Title

Validity of the single limb heel raise test to predict lower extremity disablement in patients with sporadic inclusion body myositis

ORCiD

Davenport: 0000-0001-5772-7727

Document Type

Article

Publication Title

Disability & Rehabilitation

ISSN

0963-8288

Volume

36

Issue

26

DOI

10.3109/09638288.2014.904447

First Page

2270

Last Page

2277

Publication Date

3-1-2014

Abstract

Purpose: To determine the validity of the single limb heel raise (SLHR) test as a potential screening tool to detect lower extremity disability in patients with sporadic inclusion body myositis (sIBM). Methods: We compared gait speed and fall history between subjects with sIBM who either could complete one SLHR (SLHR group) or could not complete one SLHR. Discriminative validity was established by comparing between group differences in functional measures based on group assignment. Receiver operating characteristics curve analysis was used to determine the predictive validity of completing one repetition on the SLHR test. Spearman correlations were used to determine the association between gait kinematics and number of repetitions achieved on the SLHR test. Results: Forty-three subjects (13 females) were studied. The SLHR group (n = 21) showed significantly greater gait speed (p < 0.001) and decreased gait aid use (p < 0.05) compared to the no SLHR group (n = 22).
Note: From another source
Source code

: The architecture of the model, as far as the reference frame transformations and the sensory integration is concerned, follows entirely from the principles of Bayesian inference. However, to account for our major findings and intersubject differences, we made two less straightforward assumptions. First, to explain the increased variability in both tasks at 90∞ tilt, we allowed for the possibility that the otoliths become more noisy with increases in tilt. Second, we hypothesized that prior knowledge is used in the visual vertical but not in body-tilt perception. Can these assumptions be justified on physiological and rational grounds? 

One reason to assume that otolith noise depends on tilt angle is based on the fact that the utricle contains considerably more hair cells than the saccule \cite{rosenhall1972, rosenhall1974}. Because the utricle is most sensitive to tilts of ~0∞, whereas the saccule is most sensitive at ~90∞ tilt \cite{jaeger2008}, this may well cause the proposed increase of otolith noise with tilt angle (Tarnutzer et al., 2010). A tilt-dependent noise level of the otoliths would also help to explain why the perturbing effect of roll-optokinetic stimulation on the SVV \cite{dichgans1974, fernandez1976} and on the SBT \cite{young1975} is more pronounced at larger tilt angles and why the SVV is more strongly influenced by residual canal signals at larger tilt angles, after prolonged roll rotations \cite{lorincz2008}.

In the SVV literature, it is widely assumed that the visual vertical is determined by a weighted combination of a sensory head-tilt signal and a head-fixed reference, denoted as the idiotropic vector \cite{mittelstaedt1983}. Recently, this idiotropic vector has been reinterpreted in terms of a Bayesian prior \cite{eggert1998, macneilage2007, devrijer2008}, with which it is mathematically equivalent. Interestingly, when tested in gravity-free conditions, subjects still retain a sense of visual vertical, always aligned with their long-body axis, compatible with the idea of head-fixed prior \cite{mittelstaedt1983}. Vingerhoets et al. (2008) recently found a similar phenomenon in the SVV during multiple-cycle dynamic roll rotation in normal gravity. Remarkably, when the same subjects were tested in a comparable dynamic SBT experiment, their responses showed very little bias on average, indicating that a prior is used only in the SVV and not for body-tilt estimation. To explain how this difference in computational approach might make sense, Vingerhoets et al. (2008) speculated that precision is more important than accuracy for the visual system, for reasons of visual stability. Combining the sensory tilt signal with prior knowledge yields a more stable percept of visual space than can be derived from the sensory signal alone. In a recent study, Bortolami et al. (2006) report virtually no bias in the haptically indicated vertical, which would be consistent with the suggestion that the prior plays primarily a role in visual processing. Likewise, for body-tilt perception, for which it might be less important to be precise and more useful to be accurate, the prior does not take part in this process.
SLHR cut scores of 1, 20, and 22 repetitions maximized positive likelihood ratios (+LR) for the ability to walk at 54.9 (+LR. 2.2), 63.2 (+LR. 9.5), and 73.1 m/min (+LR. 5.0), respectively. Conclusion: The SLHR test demonstrates adequate discriminative and predictive validity as a screening tool for lower extremity disablement in patients with sIBM.

Implications for Rehabilitation: The SLHR test has adequate reliability and validity to screen for the presence of lower extremity disablement in patients with sIBM.

Results of this rapid field test may be used to guide the need for rehabilitation services to mitigate the effects of slow gait speeds in patients with sIBM.